An oxygen-insensitive and minimally invasive polymeric microneedle sensor for continuous and wide-range transdermal glucose monitoring.

Despite significant advances in diabetes management, particularly with the introduction of the most recent continuous glucose monitoring devices (CGMDs) that can monitor glucose actively in the transdermal interstitial fluid (ISF) in vivo, CGMDs still have significant disadvantages in terms of accuracy, low interference effect, precision, and stability. This is mostly because they detect hydrogen peroxide at higher potentials and require an oxygen-rich environment. First in its class, we developed an oxygen-insensitive polymeric glucose microneedle (MN) that was functionalized using a new electron-transfer mediator, 3-(3'-phenylimino)-3H-phenothiazinesulfonic acid-based enzyme cocktail for the NAD-GDH system.
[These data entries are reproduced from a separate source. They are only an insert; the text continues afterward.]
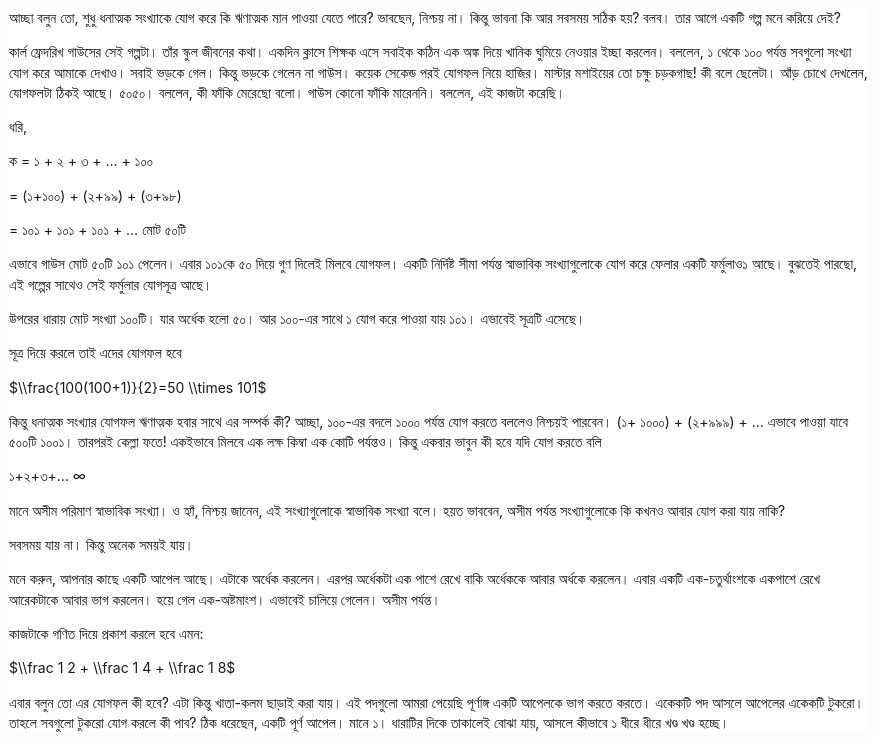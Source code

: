 আচ্ছা বলুন তো, শুধু ধনাত্মক সংখ্যাকে যোগ করে কি ঋণাত্মক মান পাওয়া যেতে
পারে? ভাবছেন, নিশ্চয় না। কিন্তু ভাবনা কি আর সবসময় সঠিক হয়? বলব। তার আগে
একটি গল্প মনে করিয়ে দেই?

কার্ল ফ্রেদরিখ গাউসের সেই গল্পটা। তাঁর স্কুল জীবনের কথা। একদিন ক্লাসে
শিক্ষক এসে সবাইক কঠিন এক অঙ্ক দিয়ে খানিক ঘুমিয়ে নেওয়ার ইচ্ছা করলেন।
বললেন, ১ থেকে ১০০ পর্যন্ত সবগুলো সংখ্যা যোগ করে আমাকে দেখাও। সবাই ভড়কে
গেল। কিন্তু ভড়কে গেলেন না গাউস। কয়েক সেকেন্ড পরই যোগফল নিয়ে হাজির।
মাস্টার মশাইয়ের তো চক্ষু চড়কগাছ! কী বলে ছেলেটা। আঁড় চোখে দেখলেন, যোগফলটা
ঠিকই আছে। ৫০৫০। বললেন, কী ফাঁকি মেরেছো বলো। গাউস কোনো ফাঁকি মারেননি।
বললেন, এই কাজটা করেছি।

ধরি,

ক = ১ + ২ + ৩ + … + ১০০

= (১+১০০) + (২+৯৯) + (৩+৯৮)

= ১০১ + ১০১ + ১০১ + … মোট ৫০টি

এভাবে গাউস মোট ৫০টি ১০১ পেলেন। এবার ১০১কে ৫০ দিয়ে গুণ দিলেই মিলবে যোগফল।
একটি নির্দিষ্ট সীমা পর্যন্ত স্বাভাবিক সংখ্যাগুলোকে যোগ করে ফেলার একটি
ফর্মুলাও১ আছে। বুঝতেই পারছো, এই গল্পের সাথেও সেই ফর্মুলার যোগসূত্র আছে।

উপরের ধারায় মোট সংখ্যা ১০০টি। যার অর্ধেক হলো ৫০। আর ১০০-এর সাথে ১ যোগ
করে পাওয়া যায় ১০১। এভাবেই সূত্রটি এসেছে।

সূত্র দিয়ে করলে তাই এদের যোগফল হবে

$\\frac{100(100+1)}{2}=50 \\times 101$

কিন্তু ধনাত্মক সংখ্যার যোগফল ঋণাত্মক হবার সাথে এর সম্পর্ক কী? আচ্ছা,
১০০-এর বদলে ১০০০ পর্যন্ত যোগ করতে বললেও নিশ্চয়ই পারবেন। (১+ ১০০০) +
(২+৯৯৯) + … এভাবে পাওয়া যাবে ৫০০টি ১০০১। তারপরই কেল্লা ফতে! একইভাবে
মিলবে এক লক্ষ কিম্বা এক কোটি পর্যন্তও। কিন্তু একবার ভাবুন কী হবে যদি যোগ
করতে বলি

১+২+৩+… ∞

মানে অসীম পরিমাণ স্বাভাবিক সংখ্যা। ও হ্যাঁ, নিশ্চয় জানেন, এই
সংখ্যাগুলোকে স্বাভাবিক সংখ্যা বলে। হয়ত ভাববেন, অসীম পর্যন্ত সংখ্যাগুলোকে
কি কখনও আবার যোগ করা যায় নাকি?

সবসময় যায় না। কিন্তু অনেক সময়ই যায়।

মনে করুন, আপনার কাছে একটি আপেল আছে। এটাকে অর্ধেক করলেন। এরপর অর্ধেকটা এক
পাশে রেখে বাকি অর্ধেককে আবার অর্ধকে করলেন। এবার একটি এক-চতুর্থাংশকে
একপাশে রেখে আরেকটাকে আবার ভাগ করলেন। হয়ে গেল এক-অষ্টমাংশ। এভাবেই চালিয়ে
গেলেন। অসীম পর্যন্ত।

কাজটাকে গণিত দিয়ে প্রকাশ করলে হবে এমন:

$\\frac 1 2 + \\frac 1 4 + \\frac 1 8$

এবার বলুন তো এর যোগফল কী হবে? এটা কিন্তু খাতা-কলম ছাড়াই করা যায়। এই
পদগুলো আমরা পেয়েছি পূর্ণাঙ্গ একটি আপেলকে ভাগ করতে করতে। একেকটি পদ আসলে
আপেলের একেকটি টুকরো। তাহলে সবগুলো টুকরো যোগ করলে কী পাব? ঠিক ধরেছেন,
একটি পূর্ণ আপেল। মানে ১। ধারাটির দিকে তাকালেই বোঝা যায়, আসলে কীভাবে ১
ধীরে ধীরে খণ্ড খণ্ড হচ্ছে।
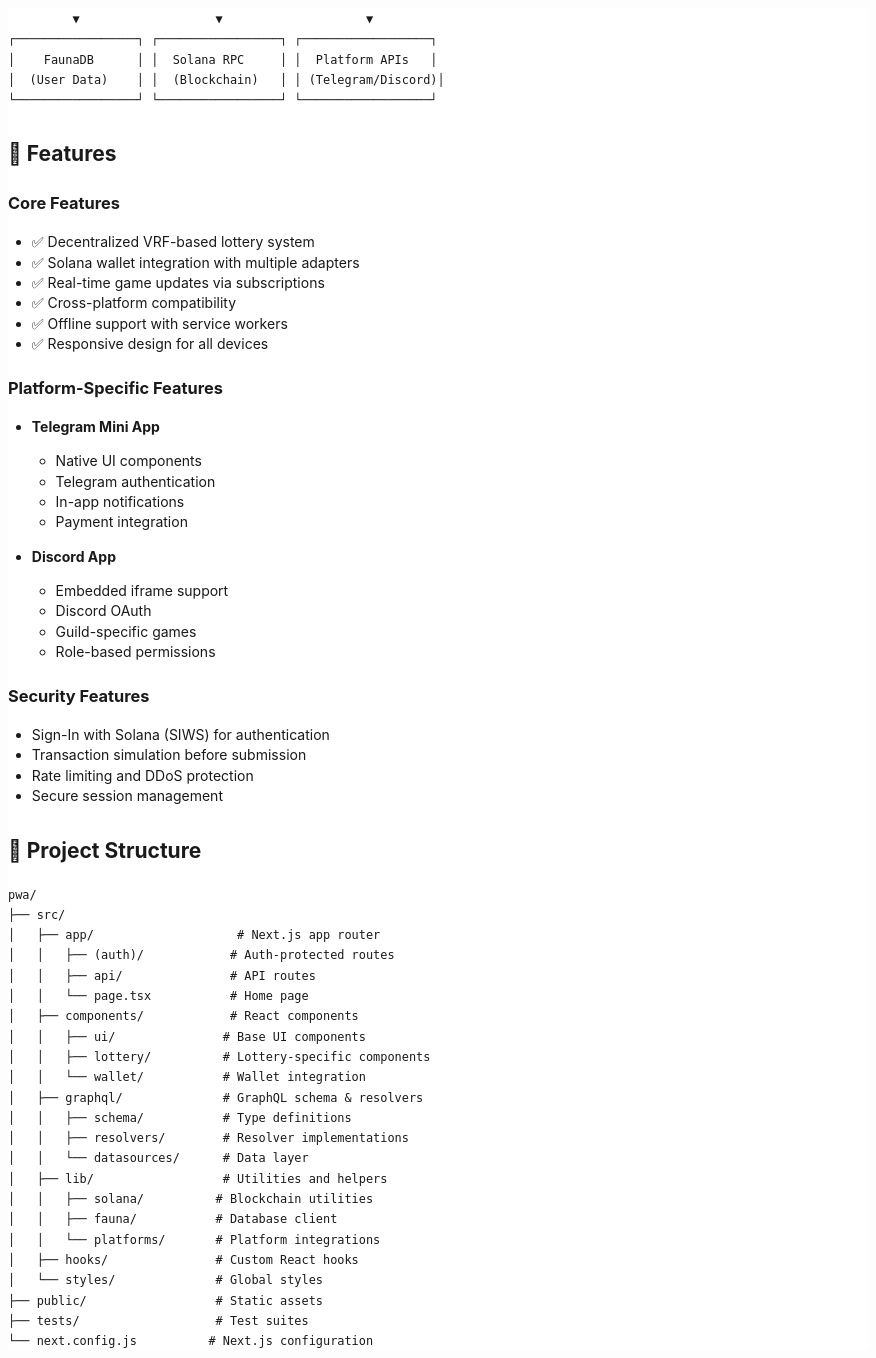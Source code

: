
 ```
         ▼                   ▼                    ▼
┌─────────────────┐ ┌─────────────────┐ ┌──────────────────┐
│    FaunaDB      │ │  Solana RPC     │ │  Platform APIs   │
│  (User Data)    │ │  (Blockchain)   │ │ (Telegram/Discord)│
└─────────────────┘ └─────────────────┘ └──────────────────┘
```

## 🚀 Features

### Core Features
- ✅ Decentralized VRF-based lottery system
- ✅ Solana wallet integration with multiple adapters
- ✅ Real-time game updates via subscriptions
- ✅ Cross-platform compatibility
- ✅ Offline support with service workers
- ✅ Responsive design for all devices

### Platform-Specific Features
- **Telegram Mini App**
  - Native UI components
  - Telegram authentication
  - In-app notifications
  - Payment integration

- **Discord App**
  - Embedded iframe support
  - Discord OAuth
  - Guild-specific games
  - Role-based permissions

### Security Features
- Sign-In with Solana (SIWS) for authentication
- Transaction simulation before submission
- Rate limiting and DDoS protection
- Secure session management

## 📁 Project Structure

```
pwa/
├── src/
│   ├── app/                    # Next.js app router
│   │   ├── (auth)/            # Auth-protected routes
│   │   ├── api/               # API routes
│   │   └── page.tsx           # Home page
│   ├── components/            # React components
│   │   ├── ui/               # Base UI components
│   │   ├── lottery/          # Lottery-specific components
│   │   └── wallet/           # Wallet integration
│   ├── graphql/              # GraphQL schema & resolvers
│   │   ├── schema/           # Type definitions
│   │   ├── resolvers/        # Resolver implementations
│   │   └── datasources/      # Data layer
│   ├── lib/                  # Utilities and helpers
│   │   ├── solana/          # Blockchain utilities
│   │   ├── fauna/           # Database client
│   │   └── platforms/       # Platform integrations
│   ├── hooks/               # Custom React hooks
│   └── styles/              # Global styles
├── public/                  # Static assets
├── tests/                   # Test suites
└── next.config.js          # Next.js configuration
```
The inclusion of reduced graphene oxide aided in the absorption of the cocktail via the π-π interaction and enhanced the conductivity and sensor performance. The MN exhibited a dynamic linear range (1-30 mM) with a low detection limit of 26 μM, high sensitivity (18.05 μAmM cm), stability (up to 7 days), high selectivity (due to a low oxidation potential of 0.15 V), and a fast response time (∼3 s). In vivo, deployment of the MN in a rabbit model demonstrated that the ISF glucose concentrations measured with the MN for up to 24 h correlate very well with the blood glucose concentrations measured with a commercial glucometer.